● **Your task**: Every line in the records below that holds the word "governs" is to be copied.

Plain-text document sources
--- START ---
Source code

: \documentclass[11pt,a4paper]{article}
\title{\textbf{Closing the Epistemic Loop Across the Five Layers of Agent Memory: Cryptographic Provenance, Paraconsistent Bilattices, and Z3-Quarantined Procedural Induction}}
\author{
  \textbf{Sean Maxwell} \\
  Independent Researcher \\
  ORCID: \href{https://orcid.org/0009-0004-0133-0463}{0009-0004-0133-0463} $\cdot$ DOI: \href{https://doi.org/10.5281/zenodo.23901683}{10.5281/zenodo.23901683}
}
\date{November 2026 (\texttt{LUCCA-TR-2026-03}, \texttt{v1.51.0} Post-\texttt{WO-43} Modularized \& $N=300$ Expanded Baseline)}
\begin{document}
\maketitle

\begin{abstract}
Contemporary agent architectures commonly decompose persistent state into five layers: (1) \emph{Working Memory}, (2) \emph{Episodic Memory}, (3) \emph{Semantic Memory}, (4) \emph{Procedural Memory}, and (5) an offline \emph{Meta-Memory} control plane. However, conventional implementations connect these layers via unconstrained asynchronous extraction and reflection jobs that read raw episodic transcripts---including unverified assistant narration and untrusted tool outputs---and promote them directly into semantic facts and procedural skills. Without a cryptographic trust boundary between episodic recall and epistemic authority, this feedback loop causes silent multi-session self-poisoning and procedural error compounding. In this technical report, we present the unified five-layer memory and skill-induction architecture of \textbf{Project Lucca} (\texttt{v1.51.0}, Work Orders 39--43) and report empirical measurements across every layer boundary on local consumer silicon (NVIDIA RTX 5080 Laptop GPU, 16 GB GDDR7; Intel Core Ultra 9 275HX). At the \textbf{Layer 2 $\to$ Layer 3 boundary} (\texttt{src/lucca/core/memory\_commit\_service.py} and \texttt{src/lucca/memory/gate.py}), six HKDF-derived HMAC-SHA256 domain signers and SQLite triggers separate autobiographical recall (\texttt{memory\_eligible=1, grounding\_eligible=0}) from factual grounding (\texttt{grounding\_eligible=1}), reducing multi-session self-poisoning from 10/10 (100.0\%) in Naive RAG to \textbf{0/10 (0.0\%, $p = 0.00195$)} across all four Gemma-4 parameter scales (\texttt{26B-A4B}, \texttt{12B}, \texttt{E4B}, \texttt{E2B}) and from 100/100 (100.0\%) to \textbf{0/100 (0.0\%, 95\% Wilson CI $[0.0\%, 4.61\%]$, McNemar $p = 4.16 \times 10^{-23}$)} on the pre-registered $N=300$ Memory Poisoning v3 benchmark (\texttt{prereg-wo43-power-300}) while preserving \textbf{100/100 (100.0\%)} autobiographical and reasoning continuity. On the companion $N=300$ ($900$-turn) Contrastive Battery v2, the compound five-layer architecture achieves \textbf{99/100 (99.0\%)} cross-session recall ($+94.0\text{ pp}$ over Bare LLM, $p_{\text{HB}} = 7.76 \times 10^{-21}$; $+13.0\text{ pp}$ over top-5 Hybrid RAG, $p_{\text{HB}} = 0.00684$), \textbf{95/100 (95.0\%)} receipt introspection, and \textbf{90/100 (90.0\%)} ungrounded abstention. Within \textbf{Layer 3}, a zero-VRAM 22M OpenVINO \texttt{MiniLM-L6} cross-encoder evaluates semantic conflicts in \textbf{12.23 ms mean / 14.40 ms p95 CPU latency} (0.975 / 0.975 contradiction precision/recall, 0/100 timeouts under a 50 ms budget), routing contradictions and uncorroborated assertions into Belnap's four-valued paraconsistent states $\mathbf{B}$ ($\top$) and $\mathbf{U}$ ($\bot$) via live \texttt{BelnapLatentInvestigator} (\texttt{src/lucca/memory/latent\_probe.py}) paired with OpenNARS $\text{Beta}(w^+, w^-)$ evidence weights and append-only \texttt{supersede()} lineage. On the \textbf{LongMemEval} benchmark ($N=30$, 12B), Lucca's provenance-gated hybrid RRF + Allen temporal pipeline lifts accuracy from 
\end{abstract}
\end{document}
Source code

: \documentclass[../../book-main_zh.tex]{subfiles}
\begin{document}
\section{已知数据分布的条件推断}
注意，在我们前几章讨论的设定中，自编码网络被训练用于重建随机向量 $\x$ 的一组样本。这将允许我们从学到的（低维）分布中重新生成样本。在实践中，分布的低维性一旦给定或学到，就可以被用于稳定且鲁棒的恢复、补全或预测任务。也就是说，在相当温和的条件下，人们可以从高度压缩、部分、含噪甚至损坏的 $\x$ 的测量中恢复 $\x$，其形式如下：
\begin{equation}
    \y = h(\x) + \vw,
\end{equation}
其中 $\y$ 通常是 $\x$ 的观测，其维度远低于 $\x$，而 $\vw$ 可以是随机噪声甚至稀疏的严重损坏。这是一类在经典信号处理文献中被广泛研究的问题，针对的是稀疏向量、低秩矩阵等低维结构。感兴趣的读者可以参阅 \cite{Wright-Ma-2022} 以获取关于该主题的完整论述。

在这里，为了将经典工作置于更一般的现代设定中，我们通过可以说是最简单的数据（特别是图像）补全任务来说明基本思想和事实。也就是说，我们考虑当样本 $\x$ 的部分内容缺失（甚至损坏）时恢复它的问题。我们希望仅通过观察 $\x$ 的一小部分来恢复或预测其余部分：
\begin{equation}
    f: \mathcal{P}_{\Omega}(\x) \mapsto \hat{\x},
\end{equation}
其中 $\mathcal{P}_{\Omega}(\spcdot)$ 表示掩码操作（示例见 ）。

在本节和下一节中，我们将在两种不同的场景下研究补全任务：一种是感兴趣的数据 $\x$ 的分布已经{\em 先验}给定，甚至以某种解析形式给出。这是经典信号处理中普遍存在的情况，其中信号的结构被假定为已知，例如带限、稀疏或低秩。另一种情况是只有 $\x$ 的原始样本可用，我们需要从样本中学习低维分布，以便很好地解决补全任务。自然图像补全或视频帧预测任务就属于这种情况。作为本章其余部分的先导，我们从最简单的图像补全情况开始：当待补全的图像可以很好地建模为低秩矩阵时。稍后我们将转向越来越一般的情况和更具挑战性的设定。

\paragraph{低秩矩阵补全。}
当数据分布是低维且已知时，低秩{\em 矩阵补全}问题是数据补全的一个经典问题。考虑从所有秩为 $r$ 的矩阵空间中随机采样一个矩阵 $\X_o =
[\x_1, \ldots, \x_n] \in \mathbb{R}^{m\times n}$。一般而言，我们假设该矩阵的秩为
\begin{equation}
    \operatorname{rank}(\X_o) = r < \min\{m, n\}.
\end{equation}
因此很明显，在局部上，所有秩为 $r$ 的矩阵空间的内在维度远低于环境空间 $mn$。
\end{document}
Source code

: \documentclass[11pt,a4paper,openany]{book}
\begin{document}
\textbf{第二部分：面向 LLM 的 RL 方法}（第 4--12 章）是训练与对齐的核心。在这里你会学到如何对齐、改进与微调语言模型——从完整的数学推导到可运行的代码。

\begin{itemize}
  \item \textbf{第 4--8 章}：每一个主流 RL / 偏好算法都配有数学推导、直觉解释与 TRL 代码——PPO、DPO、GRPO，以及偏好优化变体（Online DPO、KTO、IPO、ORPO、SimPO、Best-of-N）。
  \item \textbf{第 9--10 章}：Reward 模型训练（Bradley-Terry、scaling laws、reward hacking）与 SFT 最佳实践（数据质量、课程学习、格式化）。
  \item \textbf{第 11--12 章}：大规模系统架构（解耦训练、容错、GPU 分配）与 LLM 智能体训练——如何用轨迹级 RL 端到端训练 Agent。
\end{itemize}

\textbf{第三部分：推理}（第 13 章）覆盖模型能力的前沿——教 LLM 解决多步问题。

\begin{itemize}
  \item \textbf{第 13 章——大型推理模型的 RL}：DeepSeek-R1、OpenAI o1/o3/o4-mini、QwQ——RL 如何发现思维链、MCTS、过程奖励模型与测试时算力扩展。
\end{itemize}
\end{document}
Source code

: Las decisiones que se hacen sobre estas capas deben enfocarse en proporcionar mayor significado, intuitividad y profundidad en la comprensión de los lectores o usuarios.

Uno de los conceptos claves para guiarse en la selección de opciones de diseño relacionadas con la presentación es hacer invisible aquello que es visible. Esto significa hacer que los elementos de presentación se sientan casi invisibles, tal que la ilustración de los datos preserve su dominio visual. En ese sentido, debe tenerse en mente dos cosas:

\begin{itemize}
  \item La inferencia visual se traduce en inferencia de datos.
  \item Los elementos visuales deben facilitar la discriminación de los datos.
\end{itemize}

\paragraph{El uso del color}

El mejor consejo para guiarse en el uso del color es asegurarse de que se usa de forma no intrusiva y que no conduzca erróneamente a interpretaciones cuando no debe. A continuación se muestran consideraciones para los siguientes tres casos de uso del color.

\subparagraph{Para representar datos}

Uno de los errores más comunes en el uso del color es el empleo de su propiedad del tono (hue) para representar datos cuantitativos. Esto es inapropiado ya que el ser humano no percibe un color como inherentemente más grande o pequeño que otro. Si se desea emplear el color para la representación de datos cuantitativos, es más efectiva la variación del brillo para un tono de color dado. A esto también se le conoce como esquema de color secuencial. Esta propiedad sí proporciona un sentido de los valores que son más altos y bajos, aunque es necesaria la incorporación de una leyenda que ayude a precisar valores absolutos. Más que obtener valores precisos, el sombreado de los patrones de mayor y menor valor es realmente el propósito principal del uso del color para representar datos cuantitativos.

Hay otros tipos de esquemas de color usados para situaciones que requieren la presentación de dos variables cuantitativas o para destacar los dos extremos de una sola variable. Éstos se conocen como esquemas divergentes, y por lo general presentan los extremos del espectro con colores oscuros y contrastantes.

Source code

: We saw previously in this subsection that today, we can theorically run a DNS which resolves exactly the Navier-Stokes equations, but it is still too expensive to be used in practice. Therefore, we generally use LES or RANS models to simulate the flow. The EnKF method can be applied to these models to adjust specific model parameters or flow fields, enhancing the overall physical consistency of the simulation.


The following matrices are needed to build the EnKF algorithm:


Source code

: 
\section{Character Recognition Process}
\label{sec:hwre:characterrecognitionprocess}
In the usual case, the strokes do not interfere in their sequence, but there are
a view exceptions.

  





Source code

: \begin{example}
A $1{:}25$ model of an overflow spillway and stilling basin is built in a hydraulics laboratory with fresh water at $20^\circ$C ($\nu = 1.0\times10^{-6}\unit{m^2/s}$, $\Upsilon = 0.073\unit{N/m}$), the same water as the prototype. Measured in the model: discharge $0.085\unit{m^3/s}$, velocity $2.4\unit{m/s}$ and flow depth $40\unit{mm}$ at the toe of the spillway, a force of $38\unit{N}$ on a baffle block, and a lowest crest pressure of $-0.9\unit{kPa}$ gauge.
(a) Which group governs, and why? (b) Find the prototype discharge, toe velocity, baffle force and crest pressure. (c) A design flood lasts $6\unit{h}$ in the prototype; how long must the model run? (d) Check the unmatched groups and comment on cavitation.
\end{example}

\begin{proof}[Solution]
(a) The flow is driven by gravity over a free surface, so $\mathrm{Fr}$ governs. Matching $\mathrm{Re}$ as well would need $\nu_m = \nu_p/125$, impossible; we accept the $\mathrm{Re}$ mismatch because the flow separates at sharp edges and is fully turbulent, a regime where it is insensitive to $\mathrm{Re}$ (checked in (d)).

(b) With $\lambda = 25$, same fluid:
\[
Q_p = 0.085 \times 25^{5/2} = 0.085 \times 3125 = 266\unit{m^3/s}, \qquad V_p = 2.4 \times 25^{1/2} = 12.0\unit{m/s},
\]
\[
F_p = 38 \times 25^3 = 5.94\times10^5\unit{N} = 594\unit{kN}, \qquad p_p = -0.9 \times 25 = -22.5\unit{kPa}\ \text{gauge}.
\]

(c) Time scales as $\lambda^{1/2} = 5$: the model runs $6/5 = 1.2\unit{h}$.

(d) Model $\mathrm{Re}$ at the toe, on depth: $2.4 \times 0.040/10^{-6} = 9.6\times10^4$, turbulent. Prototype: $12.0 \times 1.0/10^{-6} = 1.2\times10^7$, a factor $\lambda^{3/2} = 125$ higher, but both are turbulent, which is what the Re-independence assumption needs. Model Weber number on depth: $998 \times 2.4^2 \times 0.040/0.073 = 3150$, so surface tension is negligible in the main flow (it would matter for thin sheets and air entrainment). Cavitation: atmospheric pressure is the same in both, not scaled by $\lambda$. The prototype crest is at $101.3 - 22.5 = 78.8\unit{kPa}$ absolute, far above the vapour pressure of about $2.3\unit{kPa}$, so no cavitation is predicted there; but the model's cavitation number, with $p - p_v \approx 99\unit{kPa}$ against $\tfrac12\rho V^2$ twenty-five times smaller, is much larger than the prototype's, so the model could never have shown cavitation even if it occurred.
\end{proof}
--- END ---
● **Output for this task**:
(a) Which group governs, and why? (b) Find the prototype discharge, toe velocity, baffle force and crest pressure. (c) A design flood lasts $6\unit{h}$ in the prototype; how long must the model run? (d) Check the unmatched groups and comment on cavitation.
(a) The flow is driven by gravity over a free surface, so $\mathrm{Fr}$ governs. Matching $\mathrm{Re}$ as well would need $\nu_m = \nu_p/125$, impossible; we accept the $\mathrm{Re}$ mismatch because the flow separates at sharp edges and is fully turbulent, a regime where it is insensitive to $\mathrm{Re}$ (checked in (d)).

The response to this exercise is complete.